Government ministers are trying to have it all ways when finalising departmental budget cuts, writes Johann Tasker.



Is it possible to slash agri-environment spending while simultaneously increasing investment in higher-level stewardship? Or to cut investment in flood defences while at the same time protecting thousands more homes from rising sea levels?


It is if you are DEFRA secretary Caroline Spelman. Welcome to the brave new world of DEFRANOMICS – a world where judicious accounting makes it possible to have your financial cake and eat it.


More than a week has past since DEFRA confirmed plans to slash spending by 29%, cutting £700m from its annual budget by 2014-15. Everyone knows there will be losers. But the department remains reluctant to say exactly where the axe will fall.


Take this on agri-environment spending: By taking advantage of exchange rates and maximising European funding, the government claims it will save £66m, while at the same time increasing expenditure on higher-level stewardship by 80%.
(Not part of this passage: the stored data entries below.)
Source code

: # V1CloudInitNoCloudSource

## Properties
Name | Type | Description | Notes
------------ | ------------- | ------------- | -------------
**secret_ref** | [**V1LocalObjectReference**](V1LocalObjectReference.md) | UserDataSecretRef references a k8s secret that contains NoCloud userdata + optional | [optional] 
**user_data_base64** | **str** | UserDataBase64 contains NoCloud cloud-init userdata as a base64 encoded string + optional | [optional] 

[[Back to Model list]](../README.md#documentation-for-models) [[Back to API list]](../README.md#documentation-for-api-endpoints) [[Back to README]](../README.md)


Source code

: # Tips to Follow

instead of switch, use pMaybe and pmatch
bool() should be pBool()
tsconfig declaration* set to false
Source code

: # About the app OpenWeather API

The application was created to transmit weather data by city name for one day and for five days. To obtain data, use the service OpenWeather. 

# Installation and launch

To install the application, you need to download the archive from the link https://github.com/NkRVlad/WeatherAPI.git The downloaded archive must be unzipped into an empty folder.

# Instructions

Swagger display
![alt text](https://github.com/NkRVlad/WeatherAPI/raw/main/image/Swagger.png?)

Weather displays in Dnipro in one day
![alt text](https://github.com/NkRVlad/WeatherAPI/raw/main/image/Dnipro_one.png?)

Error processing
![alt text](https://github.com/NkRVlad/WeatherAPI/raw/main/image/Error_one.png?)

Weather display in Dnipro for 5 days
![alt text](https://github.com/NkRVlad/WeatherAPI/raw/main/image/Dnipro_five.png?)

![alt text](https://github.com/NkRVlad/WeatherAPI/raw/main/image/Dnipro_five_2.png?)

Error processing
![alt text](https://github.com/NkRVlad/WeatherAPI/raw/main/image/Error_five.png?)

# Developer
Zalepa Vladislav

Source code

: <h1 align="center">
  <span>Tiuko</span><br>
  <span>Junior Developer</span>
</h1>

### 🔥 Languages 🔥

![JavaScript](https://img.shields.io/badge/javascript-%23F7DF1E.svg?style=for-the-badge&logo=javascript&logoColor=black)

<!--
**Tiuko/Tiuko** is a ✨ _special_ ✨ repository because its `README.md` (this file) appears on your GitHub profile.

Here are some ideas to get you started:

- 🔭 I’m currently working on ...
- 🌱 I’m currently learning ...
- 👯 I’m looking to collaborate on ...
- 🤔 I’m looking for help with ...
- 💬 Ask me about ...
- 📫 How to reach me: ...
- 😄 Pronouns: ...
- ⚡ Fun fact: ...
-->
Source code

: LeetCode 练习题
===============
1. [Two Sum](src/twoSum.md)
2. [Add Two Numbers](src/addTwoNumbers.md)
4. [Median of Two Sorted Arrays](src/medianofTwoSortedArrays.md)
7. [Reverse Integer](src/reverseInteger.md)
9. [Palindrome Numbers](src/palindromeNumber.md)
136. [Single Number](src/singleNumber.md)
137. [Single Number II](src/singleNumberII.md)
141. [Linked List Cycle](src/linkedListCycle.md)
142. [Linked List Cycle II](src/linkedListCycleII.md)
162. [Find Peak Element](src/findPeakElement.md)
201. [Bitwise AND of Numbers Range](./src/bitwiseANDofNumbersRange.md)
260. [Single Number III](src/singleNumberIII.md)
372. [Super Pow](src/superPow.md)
Or this explanation on sea defences: Despite £61m in cuts, expected efficiency savings in DEFRA’s procurement strategy for flood and coastal defences mean better levels of protection can be expected for 145,000 households by 2015.


Sounds complicated? It is. One week on, government ministers and senior civil servants continue to turn fiscal somersaults in their attempts to explain where the cuts will come from. The truth is, they don’t yet fully know.


Suspicions that things were not as they seemed emerged hours after last week’s spending review, when an internal email banned Natural England farm advisers from approving any new start dates for higher-level schemes (see pages 18-19).


Staff at DEFRA and Natural England are still working out exactly what the spending review will mean in practice, not least deciding how many farmers will be able to join higher-level stewardship – and how much they will be paid.


Part of the problem, Farmers Weekly has been told, is that stewardship agreements starting in the 2010/11 financial year count against next year for DEFRA spending purposes. So no higher-level schemes can start until next April.


Either way, assertions that the spending review was a victory for wildlife-friendly farming now look premature. Some schemes will be delayed by a year. And wildlife – like farming – is not something that can be turned off and on at whim.


Ministers persist in talking about savings, rather than cuts. It would be wrong to dismiss this entirely as semantics. Saving money by slashing red tape could indeed bring real benefits to farmers by increasing the competitiveness of the industry.


But DEFRA’s contribution to making this “greenest government ever” will be increasingly called into question until the department is clear and more forthcoming on the impact any cuts will have on the environment.


In fact, two spending review measures of most benefit to farmers – the green pledges to introduce a renewable heat incentive and leave feed-in tariffs untouched – came from the Department for Energy and Climate Change, not from DEFRA.


While government cuts across all departments averaged 19%, critics also point out that DEFRA saw its budget slashed by almost one third, even though Mrs Spelman opted to reach an early settlement with the Treasury.


It hasn’t helped either that this week she flew to Japan to unveil £100m for international forestry and biodiversity projects. After all, if DEFRA knows how much it can spend abroad, why doesn’t it know how much it can spend here?


We can only hope Mrs Spelman has some answers before she is quizzed by MPs on the impact of the spending review. The environment select committee hearing is due on 16 November. By then, those answers will be long overdue.